Ternyata, tak hanya manusia saja yang memiliki perasaan dan bisa bersedih. Sebatang pohon kurma yang telah ditebang pun juga bisa melakukannya. Bahkan tinimbang kami yang faqir ini, ia jauh lebih mulia derajatnya di hadapan Nabi Saw dan Allah. Kami hanya mendaku diri sebagai muslim, namun pada junjungan sendiri tak kenal sama sekali. Sekadar mengikuti Sunnah dan ajarannya pun, tak. Malang nian nasib kami ini rupanya.
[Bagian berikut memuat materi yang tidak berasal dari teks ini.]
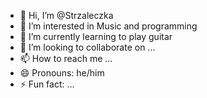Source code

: - 👋 Hi, I’m @Strzaleczka
- 👀 I’m interested in Music and programming
- 🌱 I’m currently learning to play guitar 
- 💞️ I’m looking to collaborate on ...
- 📫 How to reach me ...
- 😄 Pronouns: he/him
- ⚡ Fun fact: ...

<!---
Strzaleczka/Strzaleczka is a ✨ special ✨ repository because its `README.md` (this file) appears on your GitHub profile.
You can click the Preview link to take a look at your changes.
--->
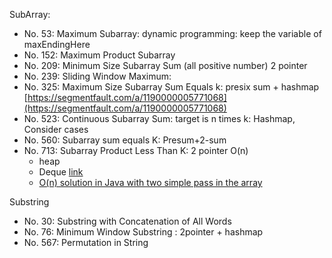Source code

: SubArray:
* No. 53:  Maximum Subarray: dynamic programming: keep the variable of maxEndingHere
* No. 152: Maximum Product Subarray
* No. 209: Minimum Size Subarray Sum (all positive number) 2 pointer
* No. 239: Sliding Window Maximum:
* No. 325: Maximum Size Subarray Sum Equals k: presix sum + hashmap [https://segmentfault.com/a/1190000005771068](https://segmentfault.com/a/1190000005771068)
* No. 523: Continuous Subarray Sum: target is n times k: Hashmap, Consider cases
* No. 560: Subarray sum equals K: Presum+2-sum
* No. 713: Subarray Product Less Than K: 2 pointer O\(n\)
    - heap
    - Deque [link](https://discuss.leetcode.com/topic/19055/java-o-n-solution-using-deque-with-explanation)
    - [O(n) solution in Java with two simple pass in the array](https://discuss.leetcode.com/topic/26480/o-n-solution-in-java-with-two-simple-pass-in-the-array)


Substring
* No. 30: Substring with Concatenation of All Words
* No. 76: Minimum Window Substring : 2pointer + hashmap
* No. 567: Permutation in String
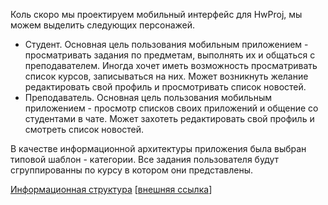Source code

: Коль скоро мы  проектируем мобильный интерфейс для HwProj, мы можем выделить следующих персонажей.

- Студент. Основная цель пользования мобильным приложением - просматривать задания по предметам, выполнять их и общаться с преподавателем. 
Иногда хочет иметь возможность просматривать список курсов, записываться на них. Может возникнуть желание редактировать свой профиль и просмотривать список новостей.
- Преподаватель. Основная цель пользования мобильным приложением - просмотр списков своих приложений и общение со студентами в чате. Может захотеть редактировать свой профиль и смотреть список новостей.


В качестве информационной архитектуры приложения была выбран типовой шаблон - категории. Все задания пользователя будут сгруппированны по курсу в котором они представлены.

[Информационная структура](hwprj.pdf) [[внешняя ссылка](https://creately.com/diagram/iusnyyjc1/nR6eacq5fW3oNuWpXNvQDuKnA%3D)]
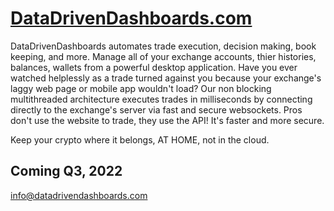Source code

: # [DataDrivenDashboards.com](https://datadrivendashboards.com)
DataDrivenDashboards automates trade execution, decision making, book keeping, and more. Manage all of your exchange accounts, thier histories, balances, wallets from a powerful desktop application. Have you ever watched helplessly as a trade turned against you because your exchange's laggy web page or mobile app wouldn't load? Our non blocking multithreaded architecture executes trades in milliseconds by connecting directly to the exchange's server via fast and secure websockets. Pros don't use the website to trade, they use the API! It's faster and more secure.

Keep your crypto where it belongs, AT HOME, not in the cloud.

## Coming Q3, 2022

info@datadrivendashboards.com


<!--
**modster/modster** is a ✨ _special_ ✨ repository because its `README.md` (this file) appears on your GitHub profile.

Here are some ideas to get you started:

- 🔭 I’m currently working on ...
- 🌱 I’m currently learning ...
- 👯 I’m looking to collaborate on ...
- 🤔 I’m looking for help with ...
- 💬 Ask me about ...
- 📫 How to reach me: ...
- 😄 Pronouns: ...
- ⚡ Fun fact: ...
-->
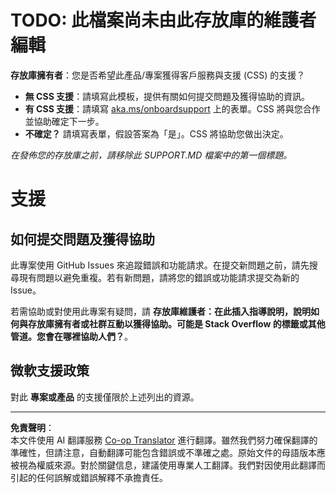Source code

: <!--
CO_OP_TRANSLATOR_METADATA:
{
  "original_hash": "b7244261ee19497082edf33bcce64717",
  "translation_date": "2025-09-09T18:51:25+00:00",
  "source_file": "SUPPORT.md",
  "language_code": "mo"
}
-->
# TODO: 此檔案尚未由此存放庫的維護者編輯

**存放庫擁有者**：您是否希望此產品/專案獲得客戶服務與支援 (CSS) 的支援？

- **無 CSS 支援**：請填寫此模板，提供有關如何提交問題及獲得協助的資訊。
- **有 CSS 支援**：請填寫 [aka.ms/onboardsupport](https://aka.ms/onboardsupport) 上的表單。CSS 將與您合作並協助確定下一步。
- **不確定？** 請填寫表單，假設答案為「是」。CSS 將協助您做出決定。

*在發佈您的存放庫之前，請移除此 SUPPORT.MD 檔案中的第一個標題。*

# 支援

## 如何提交問題及獲得協助  

此專案使用 GitHub Issues 來追蹤錯誤和功能請求。在提交新問題之前，請先搜尋現有問題以避免重複。若有新問題，請將您的錯誤或功能請求提交為新的 Issue。

若需協助或對使用此專案有疑問，請 **存放庫維護者：在此插入指導說明，說明如何與存放庫擁有者或社群互動以獲得協助。可能是 Stack Overflow 的標籤或其他管道。您會在哪裡協助人們？**。

## 微軟支援政策  

對此 **專案或產品** 的支援僅限於上述列出的資源。

---

**免責聲明**：  
本文件使用 AI 翻譯服務 [Co-op Translator](https://github.com/Azure/co-op-translator) 進行翻譯。雖然我們努力確保翻譯的準確性，但請注意，自動翻譯可能包含錯誤或不準確之處。原始文件的母語版本應被視為權威來源。對於關鍵信息，建議使用專業人工翻譯。我們對因使用此翻譯而引起的任何誤解或錯誤解釋不承擔責任。
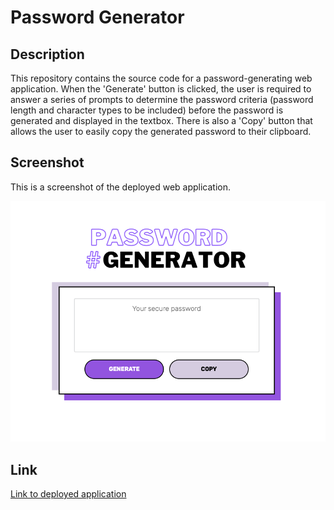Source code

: # Password Generator

## Description

This repository contains the source code for a password-generating web application. When the 'Generate' button is clicked, the user is required to answer a series of prompts to determine the password criteria (password length and character types to be included) before the password is generated and displayed in the textbox. There is also a 'Copy' button that allows the user to easily copy the generated password to their clipboard. 

## Screenshot

This is a screenshot of the deployed web application. 

![Password generator web application screenshot](assets/images/screenshot.png)

## Link

[Link to deployed application](https://jkaho.github.io/password-generator/)
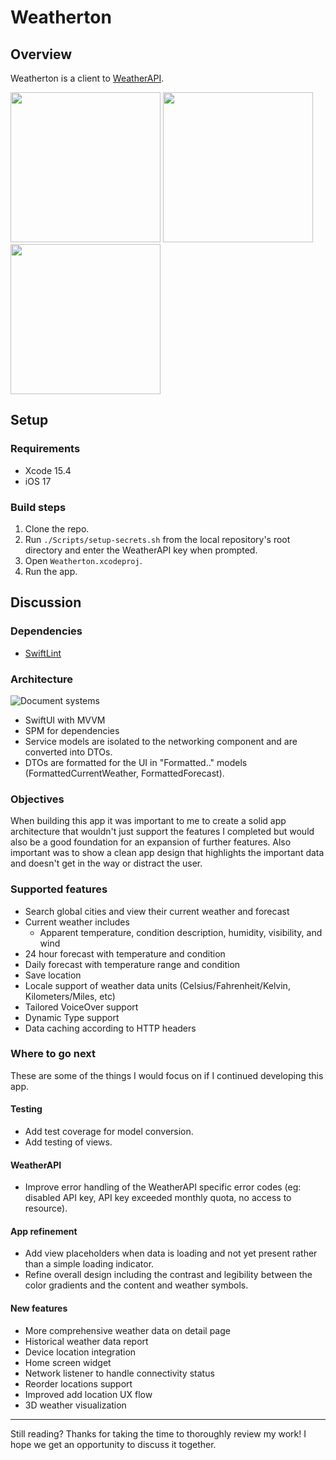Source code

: # Weatherton

## Overview

Weatherton is a client to [WeatherAPI](https://www.weatherapi.com).

<img src="https://github.com/user-attachments/assets/4f80641a-59e4-460a-8331-8cc20eee5af5" width="240"> <img src="https://github.com/user-attachments/assets/3707fae5-4e56-4f9d-b9cb-aa0589d9bdd9" width="240"> <img src="https://github.com/user-attachments/assets/ddbd1b84-ffe6-468e-976a-da300bd6965a" width="240">

## Setup

### Requirements

- Xcode 15.4
- iOS 17

### Build steps

1. Clone the repo.
2. Run `./Scripts/setup-secrets.sh` from the local repository's root directory and enter the WeatherAPI key when prompted.
3. Open `Weatherton.xcodeproj`.
4. Run the app.

## Discussion

### Dependencies

- [SwiftLint](https://github.com/realm/SwiftLint)

### Architecture

![Document systems](https://github.com/user-attachments/assets/f414b0b6-77d5-4844-a36a-5e29636f920c)

- SwiftUI with MVVM
- SPM for dependencies
- Service models are isolated to the networking component and are converted into DTOs.
- DTOs are formatted for the UI in "Formatted.." models (FormattedCurrentWeather, FormattedForecast).

### Objectives

When building this app it was important to me to create a solid app architecture that wouldn't just support the features I completed but would also be a good foundation for an expansion of further features. Also important was to show a clean app design that highlights the important data and doesn't get in the way or distract the user.

### Supported features

- Search global cities and view their current weather and forecast
- Current weather includes
	- Apparent temperature, condition description, humidity, visibility, and wind
- 24 hour forecast with temperature and condition
- Daily forecast with temperature range and condition
- Save location 
- Locale support of weather data units (Celsius/Fahrenheit/Kelvin, Kilometers/Miles, etc)
- Tailored VoiceOver support
- Dynamic Type support
- Data caching according to HTTP headers

### Where to go next

These are some of the things I would focus on if I continued developing this app.

#### Testing

- Add test coverage for model conversion.
- Add testing of views.

#### WeatherAPI

- Improve error handling of the WeatherAPI specific error codes (eg: disabled API key, API key exceeded monthly quota, no access to resource).

#### App refinement

- Add view placeholders when data is loading and not yet present rather than a simple loading indicator.
- Refine overall design including the contrast and legibility between the color gradients and the content and weather symbols.

#### New features

- More comprehensive weather data on detail page
- Historical weather data report
- Device location integration
- Home screen widget
- Network listener to handle connectivity status
- Reorder locations support
- Improved add location UX flow
- 3D weather visualization

---

Still reading? Thanks for taking the time to thoroughly review my work! I hope we get an opportunity to discuss it together.
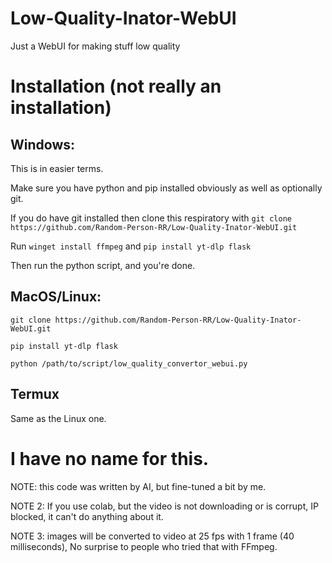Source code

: # Low-Quality-Inator-WebUI
Just a WebUI for making stuff low quality

# Installation (not really an installation)

## Windows:

This is in easier terms.

Make sure you have python and pip installed obviously as well as optionally git.

If you do have git installed then clone this respiratory with `git clone https://github.com/Random-Person-RR/Low-Quality-Inator-WebUI.git`

Run `winget install ffmpeg` and `pip install yt-dlp flask`

Then run the python script, and you're done.

## MacOS/Linux:

`git clone https://github.com/Random-Person-RR/Low-Quality-Inator-WebUI.git`

`pip install yt-dlp flask`

`python /path/to/script/low_quality_convertor_webui.py`

## Termux

Same as the Linux one.

# I have no name for this.
NOTE: this code was written by AI, but fine-tuned a bit by me.

NOTE 2: If you use colab, but the video is not downloading or is corrupt, IP blocked, it can't do anything about it.

NOTE 3: images will be converted to video at 25 fps with 1 frame (40 milliseconds), No surprise to people who tried that with FFmpeg.
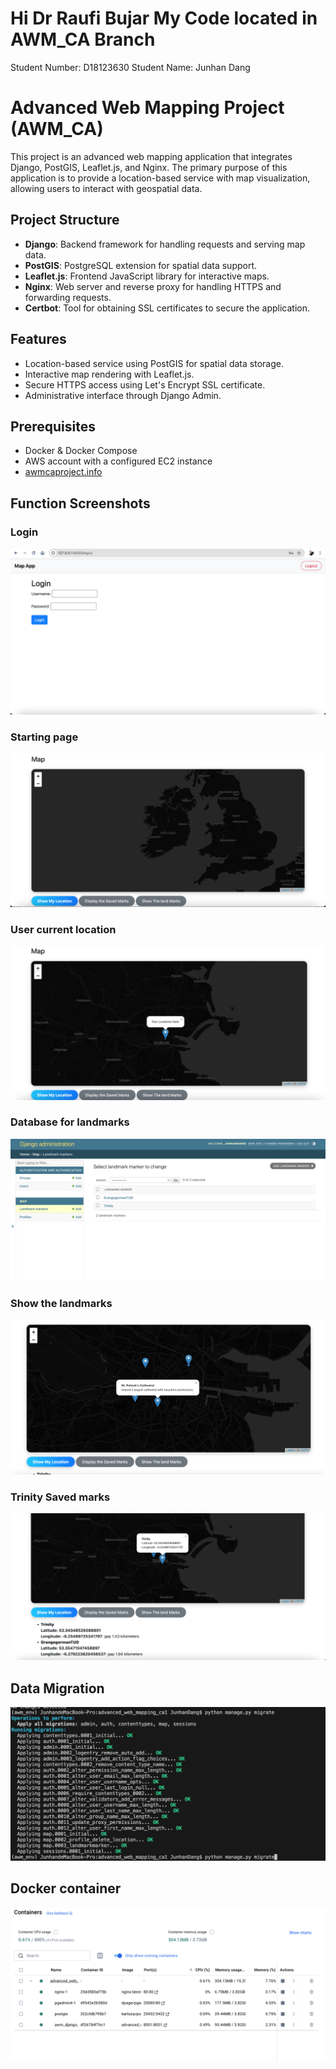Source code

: # Hi Dr Raufi Bujar My Code located in AWM_CA Branch
Student Number: D18123630
Student Name: Junhan Dang


# Advanced Web Mapping Project (AWM_CA)

This project is an advanced web mapping application that integrates Django, PostGIS, Leaflet.js, and Nginx. The primary purpose of this application is to provide a location-based service with map visualization, allowing users to interact with geospatial data.

## Project Structure

- **Django**: Backend framework for handling requests and serving map data.
- **PostGIS**: PostgreSQL extension for spatial data support.
- **Leaflet.js**: Frontend JavaScript library for interactive maps.
- **Nginx**: Web server and reverse proxy for handling HTTPS and forwarding requests.
- **Certbot**: Tool for obtaining SSL certificates to secure the application.

## Features

- Location-based service using PostGIS for spatial data storage.
- Interactive map rendering with Leaflet.js.
- Secure HTTPS access using Let's Encrypt SSL certificate.
- Administrative interface through Django Admin.

## Prerequisites

- Docker & Docker Compose
- AWS account with a configured EC2 instance
- [awmcaproject.info](http://awmcaproject.info/)



## Function Screenshots

### Login
![Login Page](./Screenshot/CALogin.png)

### Starting page 
![Starting Page](./Screenshot/CAStartingPage.png)

### User current location
![Current Location](./Screenshot/CACurrentLocation.png)

### Database for landmarks
![Landmark Database](./Screenshot/CALandmarkDatabase.png)

### Show the landmarks
![Landmarks](./Screenshot/CALandMarks.png)

### Trinity Saved marks
![Trinity Landmark](./Screenshot/CALanMarksTrnitity.png)

## Data Migration 
![Data Migration](./Screenshot/Data%20migrate.png)

## Docker container
![Docker Containers](./Screenshot/Docker%20Container.png)


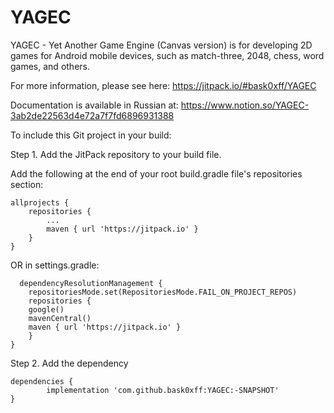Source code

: # YAGEC

YAGEC - Yet Another Game Engine (Canvas version) is for developing 2D games for Android mobile devices, such as match-three, 2048, chess, word games, and others.

For more information, please see here: https://jitpack.io/#bask0xff/YAGEC

Documentation is available in Russian at: https://www.notion.so/YAGEC-3ab2de22563d4e72a7f7fd6896931388

To include this Git project in your build:

Step 1. Add the JitPack repository to your build file.

Add the following at the end of your root build.gradle file's repositories section:

	allprojects {
		repositories {
			...
			maven { url 'https://jitpack.io' }
		}
	}
  
  OR in settings.gradle:
  
	  dependencyResolutionManagement {
	    repositoriesMode.set(RepositoriesMode.FAIL_ON_PROJECT_REPOS)
	    repositories {
		google()
		mavenCentral()
		maven { url 'https://jitpack.io' }
	    }
	}
  
Step 2. Add the dependency

	dependencies {
	        implementation 'com.github.bask0xff:YAGEC:-SNAPSHOT'
	}
  
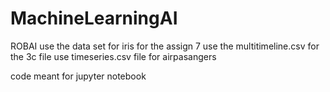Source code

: # MachineLearningAI
ROBAI
use the data set for iris for the assign 7
use the multitimeline.csv for the 3c file
use timeseries.csv file for airpasangers

code meant for jupyter notebook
Baru menjadi muslim saja sudah pongah. Sombong bukan kepalang. Macam mana mau jadi mukmin, muhsin, mukhlisin, insan kamil, apalagi hamba sahaya? Akhir kalam, kapan terakhir kita menangis untuk Kanjeng Nabi Muhammad Saw? Kapan pula kita menangisi kedhaifan diri yang hina-dina ini?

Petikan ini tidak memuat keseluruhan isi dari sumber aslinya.